Dos 3 alunos que concluíram o 1.º ciclo, fui a única que decidiu continuar, convencida de que podia trazer a minha contribuição para um mundo melhor, mas também por curiosidade. E agora? – uma pequena voz interior empurrava-me a continuar; sentia que o caminho por onde avançava não era um caminho comum.
Após um pequeno ritual, tornei‑me membro do 2.º círculo e logo notei que tudo parecia mais sério, mesmo rígido; mal nos era permitido fazer perguntas durante o curso; perguntar era tolerado, mas visto como uma espécie de fraqueza (mais tarde apelidado de Kama Manas, uma espécie de mente calculadora inferior, não espiritual).
Foi‑nos explicado pela primeira vez que Jorge Ángel Livraga (conhecido como JAL entre os discípulos) fundou a Nova Acrópole a pedido de Sri Ram, um Mestre da Sociedade Teosófica (soube mais tarde que a Sociedade Teosófica expulsou JAL por mau comportamento), sociedade fundada por Helena Petrovna Blavatsky (HPB entre os discípulos). Os retratos deles passaram a estar pendurados nas paredes da Nova Acrópole (na verdade sempre lá estiveram; eu é que não reparara antes). Começou a pairar no ar um certo mistério, uma promessa oculta de que quanto mais nos aprofundássemos na Nova Acrópole, mais nos seria desvendado.
Naquela altura era confiante e não tentei procurar informação sobre a organização na internet.
Comecei a investir cada vez mais tempo com o grupo, sentindo‑me ligada emocionalmente como numa família de almas e acreditando genuinamente que juntos tornaríamos o mundo melhor. Não vivíamos juntos, mas passávamos muito tempo em conjunto, quase diariamente, tínhamos as nossas canções, uma espécie de linguagem específica e muitas actividades culturais, espirituais e de serviço público.
Uma sombra surgiu durante um curso (introdução à sabedoria do Oriente e do Ocidente) sobre a evolução das raças, no qual o formador nos disse claramente da superioridade da raça branca, mas isso foi depois atenuado como se nós não o tivéssemos percebido bem (por exemplo "o nosso nível de consciência ainda é baixo" – como veio a ser repetido muitas vezes mais tarde, e também "vejam, a Nova Acrópole está em todos os países e tem membros de pele morena"). Mais tarde encontrei esse curso escrito, que literalmente menciona a superioridade da raça branca.

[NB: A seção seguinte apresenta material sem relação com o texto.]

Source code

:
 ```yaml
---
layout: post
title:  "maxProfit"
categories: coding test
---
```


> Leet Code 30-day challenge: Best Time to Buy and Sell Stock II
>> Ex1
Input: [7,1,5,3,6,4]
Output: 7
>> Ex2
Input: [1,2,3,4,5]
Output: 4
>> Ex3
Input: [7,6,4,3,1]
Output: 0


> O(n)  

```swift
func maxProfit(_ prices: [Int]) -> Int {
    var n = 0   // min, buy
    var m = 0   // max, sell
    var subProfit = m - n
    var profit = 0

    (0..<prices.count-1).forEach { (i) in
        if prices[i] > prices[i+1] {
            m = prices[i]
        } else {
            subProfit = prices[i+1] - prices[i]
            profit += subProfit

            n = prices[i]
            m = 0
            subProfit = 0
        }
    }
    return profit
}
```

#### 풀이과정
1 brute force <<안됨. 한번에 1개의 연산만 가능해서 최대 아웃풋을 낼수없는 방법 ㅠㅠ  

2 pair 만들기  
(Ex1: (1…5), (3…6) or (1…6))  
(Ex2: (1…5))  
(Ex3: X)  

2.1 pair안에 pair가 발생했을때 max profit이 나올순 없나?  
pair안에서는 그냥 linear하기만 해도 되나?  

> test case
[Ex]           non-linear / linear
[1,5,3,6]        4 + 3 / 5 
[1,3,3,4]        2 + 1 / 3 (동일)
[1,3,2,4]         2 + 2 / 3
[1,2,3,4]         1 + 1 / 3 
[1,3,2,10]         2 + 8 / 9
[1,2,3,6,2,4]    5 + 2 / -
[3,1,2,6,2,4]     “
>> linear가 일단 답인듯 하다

Também nos disseram que a história oficial não é a verdadeira, que os sistemas políticos actuais são todos um fracasso, que vivemos num mundo decadente onde, como acropolistas ou filósofos, teremos um impacto significativo (já que a história é sempre feita por pequenos grupos de elite, certo?). Perguntei ao formador se a Nova Acrópole tinha algum plano político; disseram‑me "não, somos uma escola de filosofia, de tipo clássico".

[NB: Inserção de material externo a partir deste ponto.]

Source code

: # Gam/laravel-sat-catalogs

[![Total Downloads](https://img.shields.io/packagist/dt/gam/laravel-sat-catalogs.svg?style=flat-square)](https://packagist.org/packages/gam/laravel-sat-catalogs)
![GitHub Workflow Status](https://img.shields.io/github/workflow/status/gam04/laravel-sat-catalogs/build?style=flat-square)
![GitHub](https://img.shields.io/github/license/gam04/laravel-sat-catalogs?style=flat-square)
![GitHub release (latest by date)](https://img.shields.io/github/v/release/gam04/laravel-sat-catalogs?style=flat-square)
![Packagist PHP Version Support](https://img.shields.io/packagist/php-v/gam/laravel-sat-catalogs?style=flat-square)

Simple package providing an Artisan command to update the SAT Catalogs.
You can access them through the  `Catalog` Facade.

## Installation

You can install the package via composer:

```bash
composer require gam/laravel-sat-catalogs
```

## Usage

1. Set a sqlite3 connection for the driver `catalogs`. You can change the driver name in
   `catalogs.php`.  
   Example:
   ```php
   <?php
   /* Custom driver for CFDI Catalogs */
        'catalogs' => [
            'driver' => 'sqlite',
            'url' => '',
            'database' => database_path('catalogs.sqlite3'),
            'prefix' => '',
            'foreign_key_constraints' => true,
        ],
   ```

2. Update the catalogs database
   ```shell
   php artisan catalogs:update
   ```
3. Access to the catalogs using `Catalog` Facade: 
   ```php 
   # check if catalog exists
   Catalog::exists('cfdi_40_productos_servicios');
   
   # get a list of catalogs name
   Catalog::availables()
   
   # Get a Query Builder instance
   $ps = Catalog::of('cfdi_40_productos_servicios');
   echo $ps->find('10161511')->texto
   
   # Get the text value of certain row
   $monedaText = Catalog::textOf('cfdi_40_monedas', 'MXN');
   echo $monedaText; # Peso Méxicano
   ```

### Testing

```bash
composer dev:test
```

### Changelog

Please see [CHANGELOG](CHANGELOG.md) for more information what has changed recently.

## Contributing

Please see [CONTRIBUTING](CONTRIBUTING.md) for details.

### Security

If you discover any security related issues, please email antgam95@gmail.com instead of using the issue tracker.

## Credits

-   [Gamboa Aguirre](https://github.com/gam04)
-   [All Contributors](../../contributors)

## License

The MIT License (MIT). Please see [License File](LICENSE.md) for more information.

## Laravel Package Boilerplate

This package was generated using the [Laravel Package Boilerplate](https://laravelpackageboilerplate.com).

Com o tempo comecei a negligenciar significativamente a minha família e amigos que não pertenciam à Nova Acrópole (isso foi incentivado por membros mais velhos, mas também aconteceu naturalmente porque queria distanciar‑me da minha vida antiga, como de um tecido inútil, como se "a semente precisasse morrer para se tornar árvore").
Os dias passados na Nova Acrópole eram meio mágicos, fora do tempo; sentia‑me feliz por pertencer ali – e pouco a pouco comecei a adoptar novas ideias, como a existência potencial de um mundo invisível com o qual poderíamos estar em contacto (por que não, dizia o meu cérebro científico, como a electricidade, que não vemos mas existe), que somos kshatriyas, uma espécie de guerreiros pacíficos liderados de cima pela Hierarquia Branca, e muitos outros tipos de crenças de pensamento mágico. Tinha a impressão de que uma nova realidade se abria para mim, o que era muito fortalecedor. Sempre fui uma pessoa de muita energia e dedicada, mas durante esses anos a minha vida foi extremamente intensa, como num filme de fantasia, mas a sensação de realidade era forte.
A ligação ao grupo foi também continuamente reforçada por um sentimento de perigo, alimentado pelos membros mais velhos da Nova Acrópole, que nos diziam que os inimigos da organização estão por toda a parte, liderados por forças das trevas (incluindo o governo existente) – por isso devíamos manter em segredo o que se passava dentro da Nova Acrópole e também afastar‑nos da influência dos detractores.
Nessa altura teria erguido o meu fiel escudo adepto contra qualquer ataque à minha amada Nova Acrópole, fosse um amigo a dizer que eu estava numa seita ou qualquer tipo de crítica. Concordava também com actividades internas como infiltrar a Wikipédia para assegurar que a imagem pública correta fosse mantida.
Quando me perguntaram se eu queria envolver‑me mais (tornar‑me uma Força Viva) – querendo saber o que isso implicaria em termos de tempo – disseram‑me que não ficaria muito mais ocupada do que já estava, que continuaria a ser dona da minha vida.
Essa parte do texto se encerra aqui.